╭─ PROVIDED ENTRIES

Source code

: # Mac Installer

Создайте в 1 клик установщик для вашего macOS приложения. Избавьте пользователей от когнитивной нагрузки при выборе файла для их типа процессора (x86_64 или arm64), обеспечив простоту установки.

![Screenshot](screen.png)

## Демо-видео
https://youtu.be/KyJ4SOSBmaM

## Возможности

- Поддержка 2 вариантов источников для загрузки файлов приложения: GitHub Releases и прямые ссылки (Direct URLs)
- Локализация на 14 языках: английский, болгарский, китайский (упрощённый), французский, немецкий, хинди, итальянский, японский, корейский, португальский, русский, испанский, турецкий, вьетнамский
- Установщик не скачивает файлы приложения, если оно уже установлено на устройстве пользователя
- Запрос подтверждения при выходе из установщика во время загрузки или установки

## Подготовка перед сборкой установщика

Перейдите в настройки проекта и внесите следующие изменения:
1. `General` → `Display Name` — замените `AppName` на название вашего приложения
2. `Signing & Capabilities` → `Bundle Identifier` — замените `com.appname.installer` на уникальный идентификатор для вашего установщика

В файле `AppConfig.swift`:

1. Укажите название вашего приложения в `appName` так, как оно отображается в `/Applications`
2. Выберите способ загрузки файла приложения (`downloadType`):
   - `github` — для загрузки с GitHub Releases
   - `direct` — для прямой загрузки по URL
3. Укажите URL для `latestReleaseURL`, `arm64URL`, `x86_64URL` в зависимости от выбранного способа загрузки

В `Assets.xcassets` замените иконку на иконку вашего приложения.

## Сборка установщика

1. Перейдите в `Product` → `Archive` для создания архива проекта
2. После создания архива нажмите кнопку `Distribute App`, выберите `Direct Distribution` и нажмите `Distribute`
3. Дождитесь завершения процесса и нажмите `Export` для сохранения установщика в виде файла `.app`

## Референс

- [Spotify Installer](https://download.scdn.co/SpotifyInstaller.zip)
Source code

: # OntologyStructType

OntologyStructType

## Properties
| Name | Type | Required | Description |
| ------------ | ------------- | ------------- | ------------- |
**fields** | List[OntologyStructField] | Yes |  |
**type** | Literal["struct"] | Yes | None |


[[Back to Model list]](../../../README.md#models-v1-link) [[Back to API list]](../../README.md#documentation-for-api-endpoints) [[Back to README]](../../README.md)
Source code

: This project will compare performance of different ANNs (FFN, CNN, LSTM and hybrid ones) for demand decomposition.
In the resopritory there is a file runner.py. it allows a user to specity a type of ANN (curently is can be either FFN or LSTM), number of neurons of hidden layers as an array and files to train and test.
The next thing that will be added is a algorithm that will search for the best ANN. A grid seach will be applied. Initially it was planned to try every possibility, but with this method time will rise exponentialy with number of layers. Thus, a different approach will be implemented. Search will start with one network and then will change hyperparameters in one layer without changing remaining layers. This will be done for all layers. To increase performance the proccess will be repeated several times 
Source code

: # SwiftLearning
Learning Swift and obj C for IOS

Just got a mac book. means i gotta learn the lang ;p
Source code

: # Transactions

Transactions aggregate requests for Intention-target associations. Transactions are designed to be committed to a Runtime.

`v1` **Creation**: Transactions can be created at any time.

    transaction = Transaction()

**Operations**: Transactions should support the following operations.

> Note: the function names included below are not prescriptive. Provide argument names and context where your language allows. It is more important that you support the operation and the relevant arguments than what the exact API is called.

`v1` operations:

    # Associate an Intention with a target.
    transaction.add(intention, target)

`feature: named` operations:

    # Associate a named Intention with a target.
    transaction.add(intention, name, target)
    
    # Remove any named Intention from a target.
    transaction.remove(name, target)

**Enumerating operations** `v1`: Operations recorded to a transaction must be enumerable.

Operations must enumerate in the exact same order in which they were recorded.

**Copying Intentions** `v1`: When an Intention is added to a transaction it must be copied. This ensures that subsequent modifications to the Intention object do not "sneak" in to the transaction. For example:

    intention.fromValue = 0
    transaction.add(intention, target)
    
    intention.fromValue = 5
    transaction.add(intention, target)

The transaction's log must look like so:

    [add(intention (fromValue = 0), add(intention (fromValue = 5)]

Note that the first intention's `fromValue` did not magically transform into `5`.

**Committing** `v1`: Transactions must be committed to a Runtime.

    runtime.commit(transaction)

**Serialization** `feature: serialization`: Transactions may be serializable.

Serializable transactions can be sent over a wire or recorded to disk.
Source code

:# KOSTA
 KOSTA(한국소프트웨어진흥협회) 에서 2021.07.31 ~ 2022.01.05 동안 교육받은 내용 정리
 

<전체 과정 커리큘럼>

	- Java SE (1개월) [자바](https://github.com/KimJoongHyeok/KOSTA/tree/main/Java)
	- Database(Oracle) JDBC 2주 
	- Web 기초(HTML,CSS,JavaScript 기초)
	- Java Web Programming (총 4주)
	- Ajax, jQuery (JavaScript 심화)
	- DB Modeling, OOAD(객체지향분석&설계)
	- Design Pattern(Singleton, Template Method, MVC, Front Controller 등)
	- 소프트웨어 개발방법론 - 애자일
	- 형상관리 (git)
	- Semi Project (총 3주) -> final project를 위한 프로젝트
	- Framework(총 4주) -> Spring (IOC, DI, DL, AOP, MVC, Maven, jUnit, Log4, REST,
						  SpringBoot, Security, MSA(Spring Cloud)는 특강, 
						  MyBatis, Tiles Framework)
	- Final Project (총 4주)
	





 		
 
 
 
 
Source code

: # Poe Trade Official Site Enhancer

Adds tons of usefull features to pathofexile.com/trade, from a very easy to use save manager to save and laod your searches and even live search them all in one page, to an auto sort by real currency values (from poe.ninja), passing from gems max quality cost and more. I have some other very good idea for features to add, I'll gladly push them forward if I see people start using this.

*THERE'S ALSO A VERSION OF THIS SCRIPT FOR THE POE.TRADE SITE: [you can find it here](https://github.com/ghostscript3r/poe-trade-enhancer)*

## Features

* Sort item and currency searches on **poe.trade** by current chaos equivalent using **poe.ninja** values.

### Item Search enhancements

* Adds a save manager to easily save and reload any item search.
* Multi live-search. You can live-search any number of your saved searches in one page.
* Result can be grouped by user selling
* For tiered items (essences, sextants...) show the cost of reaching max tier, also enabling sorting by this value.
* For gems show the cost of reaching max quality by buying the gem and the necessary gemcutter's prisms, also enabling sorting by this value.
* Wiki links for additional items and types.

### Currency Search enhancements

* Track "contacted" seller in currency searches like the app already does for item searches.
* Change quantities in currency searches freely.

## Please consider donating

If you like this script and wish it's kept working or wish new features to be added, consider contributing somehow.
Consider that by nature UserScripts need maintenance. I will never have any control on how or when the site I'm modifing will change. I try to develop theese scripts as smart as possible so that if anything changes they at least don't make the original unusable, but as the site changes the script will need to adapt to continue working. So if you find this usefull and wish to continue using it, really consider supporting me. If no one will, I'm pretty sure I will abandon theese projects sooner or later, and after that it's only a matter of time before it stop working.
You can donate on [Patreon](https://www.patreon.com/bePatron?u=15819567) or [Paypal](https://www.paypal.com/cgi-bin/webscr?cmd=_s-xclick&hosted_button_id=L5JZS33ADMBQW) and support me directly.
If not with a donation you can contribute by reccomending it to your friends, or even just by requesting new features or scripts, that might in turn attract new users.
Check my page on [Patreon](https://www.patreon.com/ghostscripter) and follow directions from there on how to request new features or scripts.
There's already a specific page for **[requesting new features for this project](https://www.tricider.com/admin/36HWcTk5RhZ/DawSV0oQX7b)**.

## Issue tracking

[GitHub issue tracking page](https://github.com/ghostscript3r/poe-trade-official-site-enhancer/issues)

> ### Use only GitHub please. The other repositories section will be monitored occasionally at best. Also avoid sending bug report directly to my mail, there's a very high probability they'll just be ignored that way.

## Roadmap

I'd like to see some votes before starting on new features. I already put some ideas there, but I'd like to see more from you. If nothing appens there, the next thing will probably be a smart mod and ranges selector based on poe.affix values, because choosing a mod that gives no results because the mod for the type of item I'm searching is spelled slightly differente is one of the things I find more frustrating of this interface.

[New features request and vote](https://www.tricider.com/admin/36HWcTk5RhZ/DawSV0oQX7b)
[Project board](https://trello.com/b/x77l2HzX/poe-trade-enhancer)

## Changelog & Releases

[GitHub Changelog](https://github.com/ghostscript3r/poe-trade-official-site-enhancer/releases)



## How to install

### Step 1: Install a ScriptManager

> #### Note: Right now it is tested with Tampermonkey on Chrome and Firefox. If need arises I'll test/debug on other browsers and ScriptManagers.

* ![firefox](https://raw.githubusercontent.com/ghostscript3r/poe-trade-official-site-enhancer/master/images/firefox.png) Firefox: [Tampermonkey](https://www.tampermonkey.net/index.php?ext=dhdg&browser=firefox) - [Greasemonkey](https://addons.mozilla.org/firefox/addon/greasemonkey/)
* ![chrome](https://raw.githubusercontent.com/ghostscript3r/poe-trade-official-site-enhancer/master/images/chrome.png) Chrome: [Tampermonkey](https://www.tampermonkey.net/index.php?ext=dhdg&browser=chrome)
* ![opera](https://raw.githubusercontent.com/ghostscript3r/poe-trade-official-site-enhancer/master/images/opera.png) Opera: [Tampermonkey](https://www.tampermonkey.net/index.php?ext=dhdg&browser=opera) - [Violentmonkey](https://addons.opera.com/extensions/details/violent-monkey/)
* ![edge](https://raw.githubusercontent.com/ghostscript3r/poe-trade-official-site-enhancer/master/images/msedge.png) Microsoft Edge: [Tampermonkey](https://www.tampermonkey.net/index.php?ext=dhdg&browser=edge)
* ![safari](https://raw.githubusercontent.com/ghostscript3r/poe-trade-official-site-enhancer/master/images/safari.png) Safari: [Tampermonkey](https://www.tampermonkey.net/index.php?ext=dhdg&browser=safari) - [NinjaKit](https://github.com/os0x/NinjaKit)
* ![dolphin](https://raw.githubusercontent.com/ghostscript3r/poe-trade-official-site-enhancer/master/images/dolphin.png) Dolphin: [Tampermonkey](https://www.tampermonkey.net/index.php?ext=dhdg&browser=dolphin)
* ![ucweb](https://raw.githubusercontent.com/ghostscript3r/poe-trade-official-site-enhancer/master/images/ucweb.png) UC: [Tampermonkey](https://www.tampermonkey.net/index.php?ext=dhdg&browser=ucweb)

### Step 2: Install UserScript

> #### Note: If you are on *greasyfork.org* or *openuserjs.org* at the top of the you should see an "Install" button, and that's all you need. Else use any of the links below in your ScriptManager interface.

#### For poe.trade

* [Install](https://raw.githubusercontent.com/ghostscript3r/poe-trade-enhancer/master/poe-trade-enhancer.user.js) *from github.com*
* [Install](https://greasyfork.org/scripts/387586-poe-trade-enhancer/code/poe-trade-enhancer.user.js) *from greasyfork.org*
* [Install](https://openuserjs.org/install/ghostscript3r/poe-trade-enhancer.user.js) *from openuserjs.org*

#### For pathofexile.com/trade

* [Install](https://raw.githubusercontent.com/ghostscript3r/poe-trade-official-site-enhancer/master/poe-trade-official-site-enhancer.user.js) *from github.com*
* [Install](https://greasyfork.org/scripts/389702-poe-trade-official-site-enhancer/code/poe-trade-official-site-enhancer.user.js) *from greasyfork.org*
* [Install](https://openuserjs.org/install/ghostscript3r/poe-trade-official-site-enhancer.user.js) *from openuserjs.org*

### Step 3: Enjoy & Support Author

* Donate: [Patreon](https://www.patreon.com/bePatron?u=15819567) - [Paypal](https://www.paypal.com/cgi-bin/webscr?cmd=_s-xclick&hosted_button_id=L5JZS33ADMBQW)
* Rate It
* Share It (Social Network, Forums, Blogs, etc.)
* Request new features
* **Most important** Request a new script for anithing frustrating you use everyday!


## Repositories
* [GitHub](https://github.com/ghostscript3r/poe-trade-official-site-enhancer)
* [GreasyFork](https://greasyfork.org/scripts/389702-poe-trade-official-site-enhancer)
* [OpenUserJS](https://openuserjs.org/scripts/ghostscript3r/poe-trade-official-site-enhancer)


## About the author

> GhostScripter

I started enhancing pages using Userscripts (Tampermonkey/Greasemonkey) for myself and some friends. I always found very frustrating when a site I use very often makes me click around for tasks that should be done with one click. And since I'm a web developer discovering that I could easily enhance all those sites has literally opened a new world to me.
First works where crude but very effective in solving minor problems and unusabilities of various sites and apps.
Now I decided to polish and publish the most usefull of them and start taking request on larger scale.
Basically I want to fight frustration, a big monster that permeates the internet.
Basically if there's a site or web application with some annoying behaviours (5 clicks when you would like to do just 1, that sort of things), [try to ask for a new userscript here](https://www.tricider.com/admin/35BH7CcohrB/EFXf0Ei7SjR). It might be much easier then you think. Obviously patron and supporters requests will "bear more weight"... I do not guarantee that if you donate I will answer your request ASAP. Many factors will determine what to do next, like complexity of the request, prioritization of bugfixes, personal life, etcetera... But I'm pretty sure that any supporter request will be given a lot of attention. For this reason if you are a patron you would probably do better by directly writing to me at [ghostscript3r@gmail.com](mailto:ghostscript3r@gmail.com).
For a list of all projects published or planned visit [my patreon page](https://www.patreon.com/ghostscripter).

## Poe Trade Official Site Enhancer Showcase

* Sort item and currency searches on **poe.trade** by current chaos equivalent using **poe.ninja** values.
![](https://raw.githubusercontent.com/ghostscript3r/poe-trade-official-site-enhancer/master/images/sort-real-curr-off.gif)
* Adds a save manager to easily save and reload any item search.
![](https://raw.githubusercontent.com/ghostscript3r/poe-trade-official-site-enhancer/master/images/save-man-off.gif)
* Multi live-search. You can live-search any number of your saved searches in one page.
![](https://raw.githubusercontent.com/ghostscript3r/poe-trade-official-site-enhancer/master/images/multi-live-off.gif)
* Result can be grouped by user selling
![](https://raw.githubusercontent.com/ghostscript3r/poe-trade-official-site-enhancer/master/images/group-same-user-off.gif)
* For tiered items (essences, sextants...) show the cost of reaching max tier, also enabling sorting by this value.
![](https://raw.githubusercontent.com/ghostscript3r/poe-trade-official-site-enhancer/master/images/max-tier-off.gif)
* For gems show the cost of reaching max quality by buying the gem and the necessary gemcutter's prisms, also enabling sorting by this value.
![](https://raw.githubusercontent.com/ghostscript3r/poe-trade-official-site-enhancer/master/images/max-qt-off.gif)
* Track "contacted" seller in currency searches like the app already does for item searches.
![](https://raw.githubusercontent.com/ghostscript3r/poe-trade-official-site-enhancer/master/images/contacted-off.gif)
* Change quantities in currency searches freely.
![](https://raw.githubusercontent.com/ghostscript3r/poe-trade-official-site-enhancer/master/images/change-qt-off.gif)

╰─

INSTRUCTIONS FOR THE TASK> The range runs from the line with "Operations must enumerate" up to and including the line with "must be committed to a Runtime." in the listing above; please write out exactly those lines and nothing more.

YOUR SOLUTION>
Operations must enumerate in the exact same order in which they were recorded.

**Copying Intentions** `v1`: When an Intention is added to a transaction it must be copied. This ensures that subsequent modifications to the Intention object do not "sneak" in to the transaction. For example:

    intention.fromValue = 0
    transaction.add(intention, target)
    
    intention.fromValue = 5
    transaction.add(intention, target)

The transaction's log must look like so:

    [add(intention (fromValue = 0), add(intention (fromValue = 5)]

Note that the first intention's `fromValue` did not magically transform into `5`.

**Committing** `v1`: Transactions must be committed to a Runtime.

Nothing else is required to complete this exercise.